### WHAT YOU SHOULD DO
Set down exactly the first line of the entries and every line after it, through the line with "through perceiving the".

[Plain-text document sources]
━━━━━━━━
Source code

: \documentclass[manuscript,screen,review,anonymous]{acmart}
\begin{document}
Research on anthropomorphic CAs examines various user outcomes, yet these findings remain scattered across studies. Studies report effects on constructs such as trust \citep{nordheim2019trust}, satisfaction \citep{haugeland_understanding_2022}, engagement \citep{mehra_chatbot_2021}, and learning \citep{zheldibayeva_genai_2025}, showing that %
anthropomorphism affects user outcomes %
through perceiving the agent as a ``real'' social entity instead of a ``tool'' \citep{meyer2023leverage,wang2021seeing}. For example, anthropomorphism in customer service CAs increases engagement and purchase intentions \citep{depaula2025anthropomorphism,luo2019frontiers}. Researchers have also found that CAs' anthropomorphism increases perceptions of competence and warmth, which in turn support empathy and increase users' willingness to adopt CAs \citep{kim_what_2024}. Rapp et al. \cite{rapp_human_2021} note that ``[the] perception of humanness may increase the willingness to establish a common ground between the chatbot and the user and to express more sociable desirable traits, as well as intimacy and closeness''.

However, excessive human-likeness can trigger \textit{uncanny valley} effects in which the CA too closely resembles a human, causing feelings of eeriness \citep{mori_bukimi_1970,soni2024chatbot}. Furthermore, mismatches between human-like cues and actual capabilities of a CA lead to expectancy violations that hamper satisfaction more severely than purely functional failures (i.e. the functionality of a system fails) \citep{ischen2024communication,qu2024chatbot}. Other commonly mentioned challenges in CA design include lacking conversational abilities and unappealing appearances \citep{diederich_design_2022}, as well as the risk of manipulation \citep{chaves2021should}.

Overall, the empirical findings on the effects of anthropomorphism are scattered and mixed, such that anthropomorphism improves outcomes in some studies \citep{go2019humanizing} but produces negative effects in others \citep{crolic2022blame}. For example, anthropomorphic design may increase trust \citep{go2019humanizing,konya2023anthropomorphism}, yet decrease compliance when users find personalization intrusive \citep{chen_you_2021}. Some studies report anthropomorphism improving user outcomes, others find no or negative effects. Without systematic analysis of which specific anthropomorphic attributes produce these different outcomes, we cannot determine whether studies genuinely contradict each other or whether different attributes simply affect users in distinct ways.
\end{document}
━━━━━━━━
### RESULT BELOW
Source code

: \documentclass[manuscript,screen,review,anonymous]{acmart}
\begin{document}
Research on anthropomorphic CAs examines various user outcomes, yet these findings remain scattered across studies. Studies report effects on constructs such as trust \citep{nordheim2019trust}, satisfaction \citep{haugeland_understanding_2022}, engagement \citep{mehra_chatbot_2021}, and learning \citep{zheldibayeva_genai_2025}, showing that %
anthropomorphism affects user outcomes %
through perceiving the agent as a ``real'' social entity instead of a ``tool'' \citep{meyer2023leverage,wang2021seeing}. For example, anthropomorphism in customer service CAs increases engagement and purchase intentions \citep{depaula2025anthropomorphism,luo2019frontiers}. Researchers have also found that CAs' anthropomorphism increases perceptions of competence and warmth, which in turn support empathy and increase users' willingness to adopt CAs \citep{kim_what_2024}. Rapp et al. \cite{rapp_human_2021} note that ``[the] perception of humanness may increase the willingness to establish a common ground between the chatbot and the user and to express more sociable desirable traits, as well as intimacy and closeness''.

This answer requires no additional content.